Problem to solve: From the data below, return the exact lines starting at the line containing "mithril: 27 [20]" and ending at the line containing "heavy: 8 [9]", both included, and nothing else.

(Stored data)
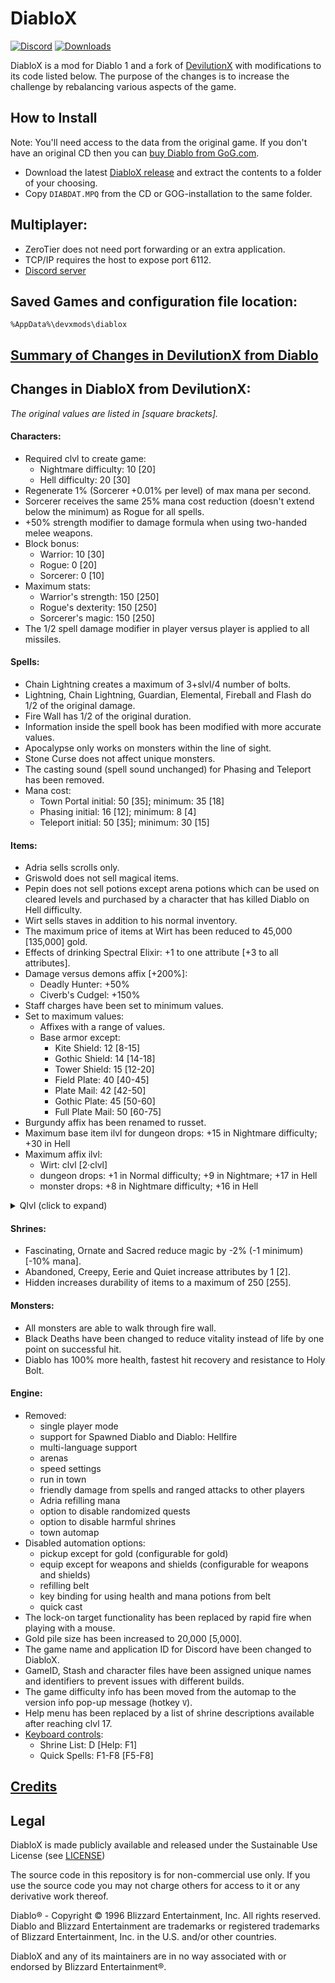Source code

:# DiabloX

[![Discord](https://img.shields.io/discord/936748966652022834?color=%237289DA&logo=discord&logoColor=%23FFFFFF)](https://discord.gg/TeUFFnarUV)
[![Downloads](https://img.shields.io/github/downloads/ikonomov/DiabloX/total.svg)](https://github.com/ikonomov/DiabloX/releases)

DiabloX is a mod for Diablo 1 and a fork of [DevilutionX](https://github.com/diasurgical/devilutionX) with modifications to its code listed below.  The purpose of the changes is to increase the challenge by rebalancing various aspects of the game.

## How to Install

Note: You'll need access to the data from the original game. If you don't have an original CD then you can [buy Diablo from GoG.com](https://www.gog.com/game/diablo).

   * Download the latest [DiabloX release](https://github.com/ikonomov/DiabloX/releases) and extract the contents to a folder of your choosing.
   * Copy `DIABDAT.MPQ` from the CD or GOG-installation to the same folder.

## Multiplayer:
   * ZeroTier does not need port forwarding or an extra application.
   * TCP/IP requires the host to expose port 6112.
   * [Discord server](https://discord.gg/TeUFFnarUV)

## Saved Games and configuration file location:
`%AppData%\devxmods\diablox`

## [Summary of Changes in DevilutionX from Diablo](https://github.com/ikonomov/DiabloX/wiki/Summary-of-Changes-in-DevilutionX-from-Diablo)

## Changes in DiabloX from DevilutionX:
*The original values are listed in [square brackets].*
#### Characters:
   * Required clvl to create game:
      * Nightmare difficulty: 10 [20]
      * Hell difficulty: 20 [30]
   * Regenerate 1% (Sorcerer +0.01% per level) of max mana per second.
   * Sorcerer receives the same 25% mana cost reduction (doesn't extend below the minimum) as Rogue for all spells.
   * +50% strength modifier to damage formula when using two-handed melee weapons.
   * Block bonus:
      * Warrior: 10 [30]
      * Rogue: 0 [20]
      * Sorcerer: 0 [10]
   * Maximum stats:
      * Warrior's strength: 150 [250]
      * Rogue's dexterity: 150 [250]
      * Sorcerer's magic: 150 [250]
   * The 1/2 spell damage modifier in player versus player is applied to all missiles.
#### Spells:
   * Chain Lightning creates a maximum of 3+slvl/4 number of bolts.
   * Lightning, Chain Lightning, Guardian, Elemental, Fireball and Flash do 1/2 of the original damage.
   * Fire Wall has 1/2 of the original duration.
   * Information inside the spell book has been modified with more accurate values.
   * Apocalypse only works on monsters within the line of sight.
   * Stone Curse does not affect unique monsters.
   * The casting sound (spell sound unchanged) for Phasing and Teleport has been removed.
   * Mana cost:
      * Town Portal initial: 50 [35]; minimum: 35 [18]
      * Phasing initial: 16 [12]; minimum: 8 [4]
      * Teleport initial: 50 [35]; minimum: 30 [15]
#### Items:
   * Adria sells scrolls only.
   * Griswold does not sell magical items.
   * Pepin does not sell potions except arena potions which can be used on cleared levels and purchased by a character that has killed Diablo on Hell difficulty.
   * Wirt sells staves in addition to his normal inventory.
   * The maximum price of items at Wirt has been reduced to 45,000 [135,000] gold.
   * Effects of drinking Spectral Elixir: +1 to one attribute [+3 to all attributes].
   * Damage versus demons affix [+200%]:
      * Deadly Hunter: +50%
      * Civerb's Cudgel: +150%
   * Staff charges have been set to minimum values.
   * Set to maximum values:
      * Affixes with a range of values.
      * Base armor except:
         * Kite Shield: 12 [8-15]
         * Gothic Shield: 14 [14-18]
         * Tower Shield: 15 [12-20]
         * Field Plate: 40 [40-45]
         * Plate Mail: 42 [42-50]
         * Gothic Plate: 45 [50-60]
         * Full Plate Mail: 50 [60-75]
   * Burgundy affix has been renamed to russet.
   * Maximum base item ilvl for dungeon drops: +15 in Nightmare difficulty; +30 in Hell
   * Maximum affix ilvl:
      * Wirt: clvl [2·clvl]
      * dungeon drops: +1 in Normal difficulty; +9 in Nightmare; +17 in Hell
      * monster drops: +8 in Nightmare difficulty; +16 in Hell
<details>
  <summary>Qlvl (click to expand)</summary>

   * Qlvl:
      * Elixir of Strength, Magic and Dexterity: 20 [15]
      * Affix:
         * giants: 18 [17]
         * titans: 29 [23]
         * sorcery: 18 [17]
         * wizardry: 29 [23]
         * precision: 18 [17]
         * perfection: 29 [23]
         * vigor: 18 [17]
         * life: 29 [23]
         * moon: 13 [11]
         * stars: 24 [17]
         * heavens: 35 [25]
         * zodiac: 45 [30]
         * tiger: 22 [21]
         * lion: 31 [27]
         * mammoth: 38 [35]
         * whale: 45 [60]
         * drake: 22 [21]
         * dragon: 31 [27]
         * wyrm: 38 [35]
         * hydra: 45 [60]
         * godly: 46 [60]
         * steel: 8 [6]
         * silver: 13 [9]
         * gold: 18 [12]
         * platinum: 22 [16]
         * mithril: 27 [20]
         * meteoric: 32 [23]
         * weird: 38 [35]
         * strange: 46 [60]
         * champion: 35 [40]
         * king: 44 [28]
         * jagged: 1 [4]
         * deadly: 4 [6]
         * heavy: 8 [9]
         * vicious: 13 [12]
         * brutal: 18 [16]
         * massive: 22 [20]
         * savage: 27 [23]
         * ruthless: 32 [35]
         * merciless: 38 [60]
         * gore: 24 [25]
         * carnage: 32 [35]
         * slaughter: 42 [60]
         * osmosis: 30 [50]
         * thunder: 46 [60]
         * blood: 24 [19]
         * vampires: 24 [19]
         * amber: 14 [12]
         * jade: 22 [18]
         * obsidian: 32 [24]
         * emerald: 43 [31]
         * readiness: 8 [1]
         * swiftness: 17 [10]
         * speed: 24 [19]
         * haste: 32 [27]
         * harmony: 24 [20]
</details>

#### Shrines:
   * Fascinating, Ornate and Sacred reduce magic by -2% (-1 minimum) [-10% mana].
   * Abandoned, Creepy, Eerie and Quiet increase attributes by 1 [2].
   * Hidden increases durability of items to a maximum of 250 [255].
#### Monsters:
   * All monsters are able to walk through fire wall.
   * Black Deaths have been changed to reduce vitality instead of life by one point on successful hit.
   * Diablo has 100% more health, fastest hit recovery and resistance to Holy Bolt.
#### Engine:
   * Removed:
      * single player mode
      * support for Spawned Diablo and Diablo: Hellfire
      * multi-language support
      * arenas
      * speed settings
      * run in town
      * friendly damage from spells and ranged attacks to other players
      * Adria refilling mana
      * option to disable randomized quests
      * option to disable harmful shrines
      * town automap
   * Disabled automation options:
      * pickup except for gold (configurable for gold)
      * equip except for weapons and shields (configurable for weapons and shields)
      * refilling belt
      * key binding for using health and mana potions from belt
      * quick cast
   * The lock-on target functionality has been replaced by rapid fire when playing with a mouse.
   * Gold pile size has been increased to 20,000 [5,000].
   * The game name and application ID for Discord have been changed to DiabloX.
   * GameID, Stash and character files have been assigned unique names and identifiers to prevent issues with different builds.
   * The game difficulty info has been moved from the automap to the version info pop-up message (hotkey `V`).
   * Help menu has been replaced by a list of shrine descriptions available after reaching clvl 17.
   * [Keyboard controls](https://github.com/ikonomov/DiabloX/wiki/Keyboard-Controls):
      * Shrine List: D [Help: F1]
      * Quick Spells: F1-F8 [F5-F8]

## [Credits](https://github.com/ikonomov/DiabloX/graphs/contributors)

## Legal

DiabloX is made publicly available and released under the Sustainable Use License (see [LICENSE](LICENSE.md))

The source code in this repository is for non-commercial use only. If you use the source code you may not charge others for access to it or any derivative work thereof.

Diablo® - Copyright © 1996 Blizzard Entertainment, Inc. All rights reserved. Diablo and Blizzard Entertainment are trademarks or registered trademarks of Blizzard Entertainment, Inc. in the U.S. and/or other countries.

DiabloX and any of its maintainers are in no way associated with or endorsed by Blizzard Entertainment®.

Solution for this problem:
         * mithril: 27 [20]
         * meteoric: 32 [23]
         * weird: 38 [35]
         * strange: 46 [60]
         * champion: 35 [40]
         * king: 44 [28]
         * jagged: 1 [4]
         * deadly: 4 [6]
         * heavy: 8 [9]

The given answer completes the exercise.